A recent survey conducted by Zopa, the UK’s first peer-to-peer lender, found that Generation Z – those aged between 18 and 22 – is taking control of its finances; 35% of those polled had savings of £1,000 or more and two-thirds said that they believe that saving little and often is key.
Zopa’s research examined views towards both finances and savings from those in Gen Z as well as millennials – aged between 23 and 38 –finding that both generations were prioritising saving; 52% of millennials had squirreled away more than £1,000.
In its study, Zopa interviewed 1,500 individuals that were either working, earning minimum wage or above, or university students, and its results contradict commonly held belief that young people are profligate with money and aren’t preparing for the future; 40% Gen Z said they believe that putting money aside is fundamental.
With Lloyds Bank’s ‘M word’ advertisement currently proving something of an ear-worm, respondents were also specifically asked about their willingness to discuss money with family and friends openly; 73% of millennials and 70% Gen Z said they were happy to talk about their finances in general.
It is difficult not to empathise with either generation when it comes to tuition fees and the current student loan regime because they appear to have been clobbered; unsurprisingly, of those that had gone through further education, just 20% of Gen Z and 15% of millennials said they saw university fees as manageable.
As well as looking at their savings regime, Zopa looked at the ways in which they access their bank accounts; 70% of Gen Z said they checked in on their finances nearly every day, compared to 61% of millennials.

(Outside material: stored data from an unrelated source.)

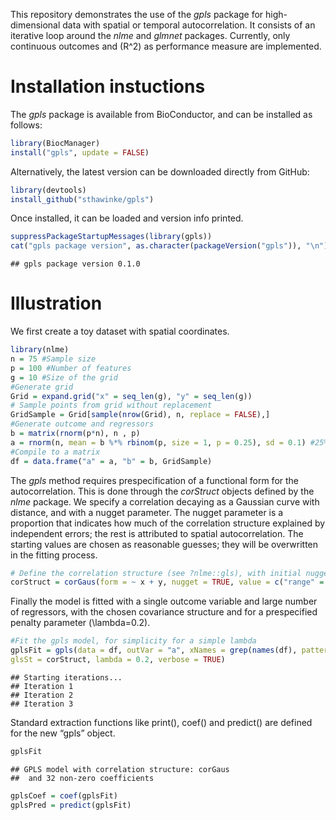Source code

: 
This repository demonstrates the use of the *gpls* package for
high-dimensional data with spatial or temporal autocorrelation. It
consists of an iterative loop around the *nlme*  and *glmnet*  packages.
Currently, only continuous outcomes and \(R^2\) as performance measure
are implemented.

# Installation instuctions

The *gpls* package is available from BioConductor, and can be installed
as follows:

``` r
library(BiocManager)
install("gpls", update = FALSE)
```

Alternatively, the latest version can be downloaded directly from
GitHub:

``` r
library(devtools)
install_github("sthawinke/gpls")
```

Once installed, it can be loaded and version info printed.

``` r
suppressPackageStartupMessages(library(gpls))
cat("gpls package version", as.character(packageVersion("gpls")), "\n")
```

    ## gpls package version 0.1.0

# Illustration

We first create a toy dataset with spatial coordinates.

``` r
library(nlme)
n = 75 #Sample size
p = 100 #Number of features
g = 10 #Size of the grid
#Generate grid
Grid = expand.grid("x" = seq_len(g), "y" = seq_len(g))
# Sample points from grid without replacement
GridSample = Grid[sample(nrow(Grid), n, replace = FALSE),]
#Generate outcome and regressors
b = matrix(rnorm(p*n), n , p)
a = rnorm(n, mean = b %*% rbinom(p, size = 1, p = 0.25), sd = 0.1) #25% signal
#Compile to a matrix
df = data.frame("a" = a, "b" = b, GridSample)
```

The *gpls* method requires prespecification of a functional form for the
autocorrelation. This is done through the *corStruct* objects defined by
the *nlme* package. We specify a correlation decaying as a Gaussian
curve with distance, and with a nugget parameter. The nugget parameter
is a proportion that indicates how much of the correlation structure
explained by independent errors; the rest is attributed to spatial
autocorrelation. The starting values are chosen as reasonable guesses;
they will be overwritten in the fitting process.

``` r
# Define the correlation structure (see ?nlme::gls), with initial nugget 0.5 and range 5
corStruct = corGaus(form = ~ x + y, nugget = TRUE, value = c("range" = 5, "nugget" = 0.5))
```

Finally the model is fitted with a single outcome variable and large
number of regressors, with the chosen covariance structure and for a
prespecified penalty parameter \(\lambda=0.2\).

``` r
#Fit the gpls model, for simplicity for a simple lambda
gplsFit = gpls(data = df, outVar = "a", xNames = grep(names(df), pattern = "b", value =TRUE),
glsSt = corStruct, lambda = 0.2, verbose = TRUE)
```

    ## Starting iterations...
    ## Iteration 1 
    ## Iteration 2 
    ## Iteration 3

Standard extraction functions like print(), coef() and predict() are
defined for the new “gpls” object.

``` r
gplsFit
```

    ## GPLS model with correlation structure: corGaus 
    ##  and 32 non-zero coefficients

``` r
gplsCoef = coef(gplsFit)
gplsPred = predict(gplsFit)
```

its results contradict commonly held belief that young people are profligate with money and aren’t preparing for the future
Neither generation is likely to be uncomfortable with new technology, but having grown up surrounded by tech, it is no surprise that Gen Z has embraced mobile banking more than other generations ; 63% keep updated on their finances using dedicated banking apps on their mobile phones, compared with 60% of millennials who were more likely to use online banking hubs, via a laptop or computer, rather than through their mobile.
Even at the upper end of the age range, millennials could hardly be described as crusty, but apparently they would rather stick to traditional methods with 16% responding that they would rather going to a branch to bank, compared to just 8% of Gen Z.
In announcing its findings, Andrew Lawson, chief product officer at Zopa, said: ‘Our latest research shows that the younger working generations are setting a new agenda for their financial futures.
‘With Gen Z showing they are the savviest when it comes to financial control, it may be time to wave farewell to the idea of the Bank of Mum and Dad.’
Lawson added: ‘It’s unsurprising that there are some similarities and differences between Gen Z and Millennials when it comes to their savings and finances, but it’s clear that Gen Z has taken the crown of most financially savvy generation.’
‘Getting a grip on your finances at any age is crucial to feeling positive and in control of your financial situation, which can go a long way to feeling good about money.
‘As more and more tools come to market to help people stay in control of their money, the generations that are more open to trying new apps and features are getting better and more adept at managing their finances.’